Take the material below and restate it word for word, stopping after the line in which "#### Option #2 - Least Intrusive" occurs.
*** Begin section ***
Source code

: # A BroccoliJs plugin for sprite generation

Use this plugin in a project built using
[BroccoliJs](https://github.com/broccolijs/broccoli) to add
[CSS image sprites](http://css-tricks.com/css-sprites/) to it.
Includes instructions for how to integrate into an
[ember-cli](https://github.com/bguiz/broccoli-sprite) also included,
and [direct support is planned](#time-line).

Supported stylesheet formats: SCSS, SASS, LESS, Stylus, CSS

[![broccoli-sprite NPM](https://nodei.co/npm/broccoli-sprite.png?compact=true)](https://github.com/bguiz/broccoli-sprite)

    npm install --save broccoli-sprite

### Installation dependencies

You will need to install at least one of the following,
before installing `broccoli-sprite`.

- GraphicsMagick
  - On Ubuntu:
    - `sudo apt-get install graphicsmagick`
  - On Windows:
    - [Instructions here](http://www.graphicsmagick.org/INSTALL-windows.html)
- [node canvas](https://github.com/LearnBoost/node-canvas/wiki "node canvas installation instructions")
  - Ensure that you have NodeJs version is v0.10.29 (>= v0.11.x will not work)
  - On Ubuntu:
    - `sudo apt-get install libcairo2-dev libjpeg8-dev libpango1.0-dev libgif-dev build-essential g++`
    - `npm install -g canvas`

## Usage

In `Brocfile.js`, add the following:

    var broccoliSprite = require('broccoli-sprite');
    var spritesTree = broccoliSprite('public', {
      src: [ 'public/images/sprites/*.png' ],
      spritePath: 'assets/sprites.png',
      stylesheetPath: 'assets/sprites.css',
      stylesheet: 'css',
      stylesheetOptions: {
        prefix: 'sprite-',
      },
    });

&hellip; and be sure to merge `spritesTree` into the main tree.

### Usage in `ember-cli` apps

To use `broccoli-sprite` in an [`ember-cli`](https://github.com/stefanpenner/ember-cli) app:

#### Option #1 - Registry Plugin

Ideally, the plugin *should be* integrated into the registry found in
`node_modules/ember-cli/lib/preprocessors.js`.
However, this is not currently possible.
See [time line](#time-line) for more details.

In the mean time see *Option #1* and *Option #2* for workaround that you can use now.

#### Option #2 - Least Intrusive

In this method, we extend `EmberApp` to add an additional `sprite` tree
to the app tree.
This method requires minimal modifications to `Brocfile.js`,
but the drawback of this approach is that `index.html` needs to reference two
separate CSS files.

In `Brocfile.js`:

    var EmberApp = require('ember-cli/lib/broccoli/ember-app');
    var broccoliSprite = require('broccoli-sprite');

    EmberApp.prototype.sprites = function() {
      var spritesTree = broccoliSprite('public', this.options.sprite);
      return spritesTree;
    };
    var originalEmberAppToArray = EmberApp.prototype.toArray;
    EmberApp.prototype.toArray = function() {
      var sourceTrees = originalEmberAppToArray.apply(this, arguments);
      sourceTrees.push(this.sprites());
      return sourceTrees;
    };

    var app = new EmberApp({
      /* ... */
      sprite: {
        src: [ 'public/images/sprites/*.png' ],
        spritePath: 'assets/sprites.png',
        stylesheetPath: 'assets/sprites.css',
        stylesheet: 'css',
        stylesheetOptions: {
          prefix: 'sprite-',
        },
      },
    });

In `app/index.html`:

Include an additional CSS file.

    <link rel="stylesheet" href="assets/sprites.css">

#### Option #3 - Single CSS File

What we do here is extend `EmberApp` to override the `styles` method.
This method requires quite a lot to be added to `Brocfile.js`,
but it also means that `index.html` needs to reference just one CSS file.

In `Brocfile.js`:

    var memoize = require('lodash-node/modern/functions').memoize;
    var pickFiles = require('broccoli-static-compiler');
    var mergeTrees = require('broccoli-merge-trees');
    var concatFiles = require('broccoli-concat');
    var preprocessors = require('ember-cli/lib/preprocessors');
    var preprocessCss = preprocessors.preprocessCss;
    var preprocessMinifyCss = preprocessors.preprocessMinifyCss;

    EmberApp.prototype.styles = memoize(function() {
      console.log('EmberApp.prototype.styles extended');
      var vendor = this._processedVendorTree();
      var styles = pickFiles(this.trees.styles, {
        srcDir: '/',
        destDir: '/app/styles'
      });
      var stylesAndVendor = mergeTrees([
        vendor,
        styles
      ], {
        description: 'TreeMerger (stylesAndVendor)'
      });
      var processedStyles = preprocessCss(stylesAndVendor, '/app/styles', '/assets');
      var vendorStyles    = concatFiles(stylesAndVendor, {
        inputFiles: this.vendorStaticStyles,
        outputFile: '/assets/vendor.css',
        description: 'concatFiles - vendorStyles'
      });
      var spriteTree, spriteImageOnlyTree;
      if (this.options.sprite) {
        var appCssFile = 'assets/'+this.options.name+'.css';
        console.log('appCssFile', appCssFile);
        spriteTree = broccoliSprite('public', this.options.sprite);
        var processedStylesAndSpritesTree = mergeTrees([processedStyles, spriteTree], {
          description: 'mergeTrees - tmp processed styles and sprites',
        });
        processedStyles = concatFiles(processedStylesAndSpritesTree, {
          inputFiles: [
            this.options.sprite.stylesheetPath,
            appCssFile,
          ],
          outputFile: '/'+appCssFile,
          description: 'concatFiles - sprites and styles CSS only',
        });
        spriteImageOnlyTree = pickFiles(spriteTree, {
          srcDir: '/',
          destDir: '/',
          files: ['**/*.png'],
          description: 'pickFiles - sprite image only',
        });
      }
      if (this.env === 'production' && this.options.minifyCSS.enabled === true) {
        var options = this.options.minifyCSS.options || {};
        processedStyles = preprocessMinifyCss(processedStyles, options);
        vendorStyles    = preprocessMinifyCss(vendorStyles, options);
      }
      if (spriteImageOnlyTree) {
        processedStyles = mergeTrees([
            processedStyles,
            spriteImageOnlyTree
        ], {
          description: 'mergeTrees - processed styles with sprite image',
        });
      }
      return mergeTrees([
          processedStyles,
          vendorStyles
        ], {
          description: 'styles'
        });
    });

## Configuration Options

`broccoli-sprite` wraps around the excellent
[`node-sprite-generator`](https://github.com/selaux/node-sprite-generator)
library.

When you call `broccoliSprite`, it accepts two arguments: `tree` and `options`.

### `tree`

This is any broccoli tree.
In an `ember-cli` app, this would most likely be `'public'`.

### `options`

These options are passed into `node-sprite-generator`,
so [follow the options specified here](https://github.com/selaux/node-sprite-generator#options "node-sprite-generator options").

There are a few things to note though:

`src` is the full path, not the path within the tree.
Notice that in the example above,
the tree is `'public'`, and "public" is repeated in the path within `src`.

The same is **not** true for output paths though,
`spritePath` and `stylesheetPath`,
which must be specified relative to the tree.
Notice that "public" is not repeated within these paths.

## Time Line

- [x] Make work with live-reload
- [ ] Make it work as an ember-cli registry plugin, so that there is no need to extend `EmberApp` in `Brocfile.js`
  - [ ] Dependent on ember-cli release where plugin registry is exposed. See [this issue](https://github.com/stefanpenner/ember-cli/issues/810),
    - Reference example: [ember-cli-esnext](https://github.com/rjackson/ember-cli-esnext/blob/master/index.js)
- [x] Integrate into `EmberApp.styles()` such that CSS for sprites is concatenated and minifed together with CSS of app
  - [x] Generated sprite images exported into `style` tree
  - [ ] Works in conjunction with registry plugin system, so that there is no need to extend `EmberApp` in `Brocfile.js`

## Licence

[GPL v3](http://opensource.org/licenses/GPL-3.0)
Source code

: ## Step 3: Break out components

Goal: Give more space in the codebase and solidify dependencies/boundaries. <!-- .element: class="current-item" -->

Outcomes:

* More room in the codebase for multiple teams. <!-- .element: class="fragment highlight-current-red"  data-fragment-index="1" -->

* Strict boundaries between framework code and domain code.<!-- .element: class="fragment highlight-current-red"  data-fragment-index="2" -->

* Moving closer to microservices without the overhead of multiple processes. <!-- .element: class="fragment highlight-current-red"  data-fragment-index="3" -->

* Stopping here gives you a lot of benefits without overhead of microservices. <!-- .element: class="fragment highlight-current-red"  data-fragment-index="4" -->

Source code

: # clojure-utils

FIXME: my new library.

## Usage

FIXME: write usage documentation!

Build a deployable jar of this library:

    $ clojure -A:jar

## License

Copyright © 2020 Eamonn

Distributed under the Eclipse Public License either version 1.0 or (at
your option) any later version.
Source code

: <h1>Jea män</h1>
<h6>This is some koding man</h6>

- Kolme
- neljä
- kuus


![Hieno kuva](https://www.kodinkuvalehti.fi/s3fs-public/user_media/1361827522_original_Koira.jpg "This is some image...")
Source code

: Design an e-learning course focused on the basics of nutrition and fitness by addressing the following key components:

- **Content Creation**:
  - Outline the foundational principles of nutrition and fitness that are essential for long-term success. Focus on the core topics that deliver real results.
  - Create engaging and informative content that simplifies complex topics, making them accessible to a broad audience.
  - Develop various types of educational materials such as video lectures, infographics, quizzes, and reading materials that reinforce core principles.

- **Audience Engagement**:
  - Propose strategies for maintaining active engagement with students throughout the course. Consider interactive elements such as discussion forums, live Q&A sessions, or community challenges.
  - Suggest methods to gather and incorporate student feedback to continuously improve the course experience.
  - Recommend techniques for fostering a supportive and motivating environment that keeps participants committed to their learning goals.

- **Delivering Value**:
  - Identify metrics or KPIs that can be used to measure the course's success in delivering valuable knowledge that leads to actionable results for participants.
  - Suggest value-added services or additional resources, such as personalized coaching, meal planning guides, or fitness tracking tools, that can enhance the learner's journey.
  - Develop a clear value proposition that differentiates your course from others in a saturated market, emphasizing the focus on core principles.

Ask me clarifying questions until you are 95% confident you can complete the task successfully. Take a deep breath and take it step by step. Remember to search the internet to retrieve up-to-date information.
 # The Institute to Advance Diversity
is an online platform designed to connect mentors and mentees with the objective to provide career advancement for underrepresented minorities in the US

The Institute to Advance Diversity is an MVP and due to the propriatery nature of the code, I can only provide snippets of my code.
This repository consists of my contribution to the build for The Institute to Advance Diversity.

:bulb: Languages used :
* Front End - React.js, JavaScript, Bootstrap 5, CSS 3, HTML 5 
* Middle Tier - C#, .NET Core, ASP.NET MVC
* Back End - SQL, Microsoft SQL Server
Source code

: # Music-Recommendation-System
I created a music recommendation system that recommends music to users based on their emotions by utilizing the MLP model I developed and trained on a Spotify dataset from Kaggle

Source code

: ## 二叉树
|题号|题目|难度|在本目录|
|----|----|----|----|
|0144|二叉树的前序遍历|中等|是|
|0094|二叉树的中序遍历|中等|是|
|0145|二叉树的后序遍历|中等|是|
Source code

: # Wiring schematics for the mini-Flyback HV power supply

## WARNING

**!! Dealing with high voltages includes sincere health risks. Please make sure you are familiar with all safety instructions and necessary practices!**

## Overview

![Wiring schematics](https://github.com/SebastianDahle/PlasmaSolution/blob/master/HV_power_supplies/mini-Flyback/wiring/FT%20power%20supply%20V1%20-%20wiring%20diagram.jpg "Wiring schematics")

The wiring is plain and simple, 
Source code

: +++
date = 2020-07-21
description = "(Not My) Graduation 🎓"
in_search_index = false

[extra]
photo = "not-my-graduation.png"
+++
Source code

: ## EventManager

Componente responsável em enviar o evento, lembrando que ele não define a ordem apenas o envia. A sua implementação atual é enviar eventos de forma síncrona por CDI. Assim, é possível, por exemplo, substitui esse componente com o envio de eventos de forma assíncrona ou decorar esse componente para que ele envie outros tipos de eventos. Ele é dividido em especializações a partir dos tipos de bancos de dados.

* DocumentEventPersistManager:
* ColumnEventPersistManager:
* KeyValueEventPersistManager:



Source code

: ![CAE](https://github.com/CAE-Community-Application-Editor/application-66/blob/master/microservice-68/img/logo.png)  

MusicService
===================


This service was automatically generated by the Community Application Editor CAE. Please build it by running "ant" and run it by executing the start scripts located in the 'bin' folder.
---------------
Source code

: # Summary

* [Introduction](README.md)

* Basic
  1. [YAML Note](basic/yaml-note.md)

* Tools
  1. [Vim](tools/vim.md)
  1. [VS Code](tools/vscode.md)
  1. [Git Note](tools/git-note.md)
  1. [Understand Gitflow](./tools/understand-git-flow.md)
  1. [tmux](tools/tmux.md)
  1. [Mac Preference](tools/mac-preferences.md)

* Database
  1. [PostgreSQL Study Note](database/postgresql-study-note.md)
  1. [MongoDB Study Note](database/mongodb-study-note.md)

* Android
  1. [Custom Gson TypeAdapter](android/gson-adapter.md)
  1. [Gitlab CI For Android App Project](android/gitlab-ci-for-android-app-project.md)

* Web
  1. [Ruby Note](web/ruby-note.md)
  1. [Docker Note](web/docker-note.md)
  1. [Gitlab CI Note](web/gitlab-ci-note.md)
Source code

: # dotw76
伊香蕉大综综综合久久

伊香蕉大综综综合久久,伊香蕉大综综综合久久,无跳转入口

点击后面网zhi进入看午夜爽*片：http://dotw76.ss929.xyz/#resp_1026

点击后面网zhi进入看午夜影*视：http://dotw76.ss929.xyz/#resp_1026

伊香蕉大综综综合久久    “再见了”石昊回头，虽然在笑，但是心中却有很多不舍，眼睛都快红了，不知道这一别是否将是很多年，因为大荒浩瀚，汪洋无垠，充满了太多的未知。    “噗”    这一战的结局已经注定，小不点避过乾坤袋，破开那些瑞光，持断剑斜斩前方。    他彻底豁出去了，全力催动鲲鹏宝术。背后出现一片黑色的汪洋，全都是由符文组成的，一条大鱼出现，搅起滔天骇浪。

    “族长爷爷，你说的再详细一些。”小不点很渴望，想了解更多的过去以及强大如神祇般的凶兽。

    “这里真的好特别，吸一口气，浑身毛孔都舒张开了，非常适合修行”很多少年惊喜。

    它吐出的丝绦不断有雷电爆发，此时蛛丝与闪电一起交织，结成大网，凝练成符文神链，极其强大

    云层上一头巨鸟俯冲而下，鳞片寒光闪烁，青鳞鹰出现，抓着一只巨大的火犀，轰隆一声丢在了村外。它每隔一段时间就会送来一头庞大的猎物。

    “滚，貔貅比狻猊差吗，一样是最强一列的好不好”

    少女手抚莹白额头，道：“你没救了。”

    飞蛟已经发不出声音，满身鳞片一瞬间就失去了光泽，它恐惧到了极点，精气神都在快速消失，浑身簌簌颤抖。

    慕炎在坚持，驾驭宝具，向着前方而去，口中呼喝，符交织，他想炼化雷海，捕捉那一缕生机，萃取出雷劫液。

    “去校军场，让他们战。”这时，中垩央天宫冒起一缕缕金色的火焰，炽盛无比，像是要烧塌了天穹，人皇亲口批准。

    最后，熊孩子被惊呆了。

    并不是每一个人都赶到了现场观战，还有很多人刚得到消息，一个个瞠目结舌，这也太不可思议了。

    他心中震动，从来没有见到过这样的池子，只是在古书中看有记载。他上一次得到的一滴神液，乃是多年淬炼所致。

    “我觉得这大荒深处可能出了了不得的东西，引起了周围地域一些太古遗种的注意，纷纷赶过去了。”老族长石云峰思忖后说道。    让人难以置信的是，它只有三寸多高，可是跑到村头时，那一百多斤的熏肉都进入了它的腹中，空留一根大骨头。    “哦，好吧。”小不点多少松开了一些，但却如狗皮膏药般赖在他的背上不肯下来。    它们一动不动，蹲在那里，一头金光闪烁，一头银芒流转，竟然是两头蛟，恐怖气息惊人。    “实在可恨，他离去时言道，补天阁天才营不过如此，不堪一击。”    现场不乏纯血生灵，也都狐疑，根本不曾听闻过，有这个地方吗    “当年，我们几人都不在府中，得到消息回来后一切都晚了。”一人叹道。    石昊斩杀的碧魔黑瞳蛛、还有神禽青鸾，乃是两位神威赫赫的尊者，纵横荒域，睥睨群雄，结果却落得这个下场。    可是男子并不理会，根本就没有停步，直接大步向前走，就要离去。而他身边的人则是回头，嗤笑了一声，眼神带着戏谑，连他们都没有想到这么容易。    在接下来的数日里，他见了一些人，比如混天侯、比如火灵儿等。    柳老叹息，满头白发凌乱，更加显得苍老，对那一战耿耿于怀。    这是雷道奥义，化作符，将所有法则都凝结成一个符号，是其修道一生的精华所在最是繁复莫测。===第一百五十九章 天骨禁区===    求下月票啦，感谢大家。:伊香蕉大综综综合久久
*** End section ***
§ **Output below**
Source code

: # A BroccoliJs plugin for sprite generation

Use this plugin in a project built using
[BroccoliJs](https://github.com/broccolijs/broccoli) to add
[CSS image sprites](http://css-tricks.com/css-sprites/) to it.
Includes instructions for how to integrate into an
[ember-cli](https://github.com/bguiz/broccoli-sprite) also included,
and [direct support is planned](#time-line).

Supported stylesheet formats: SCSS, SASS, LESS, Stylus, CSS

[![broccoli-sprite NPM](https://nodei.co/npm/broccoli-sprite.png?compact=true)](https://github.com/bguiz/broccoli-sprite)

    npm install --save broccoli-sprite

### Installation dependencies

You will need to install at least one of the following,
before installing `broccoli-sprite`.

- GraphicsMagick
  - On Ubuntu:
    - `sudo apt-get install graphicsmagick`
  - On Windows:
    - [Instructions here](http://www.graphicsmagick.org/INSTALL-windows.html)
- [node canvas](https://github.com/LearnBoost/node-canvas/wiki "node canvas installation instructions")
  - Ensure that you have NodeJs version is v0.10.29 (>= v0.11.x will not work)
  - On Ubuntu:
    - `sudo apt-get install libcairo2-dev libjpeg8-dev libpango1.0-dev libgif-dev build-essential g++`
    - `npm install -g canvas`

## Usage

In `Brocfile.js`, add the following:

    var broccoliSprite = require('broccoli-sprite');
    var spritesTree = broccoliSprite('public', {
      src: [ 'public/images/sprites/*.png' ],
      spritePath: 'assets/sprites.png',
      stylesheetPath: 'assets/sprites.css',
      stylesheet: 'css',
      stylesheetOptions: {
        prefix: 'sprite-',
      },
    });

&hellip; and be sure to merge `spritesTree` into the main tree.

### Usage in `ember-cli` apps

To use `broccoli-sprite` in an [`ember-cli`](https://github.com/stefanpenner/ember-cli) app:

#### Option #1 - Registry Plugin

Ideally, the plugin *should be* integrated into the registry found in
`node_modules/ember-cli/lib/preprocessors.js`.
However, this is not currently possible.
See [time line](#time-line) for more details.

In the mean time see *Option #1* and *Option #2* for workaround that you can use now.

#### Option #2 - Least Intrusive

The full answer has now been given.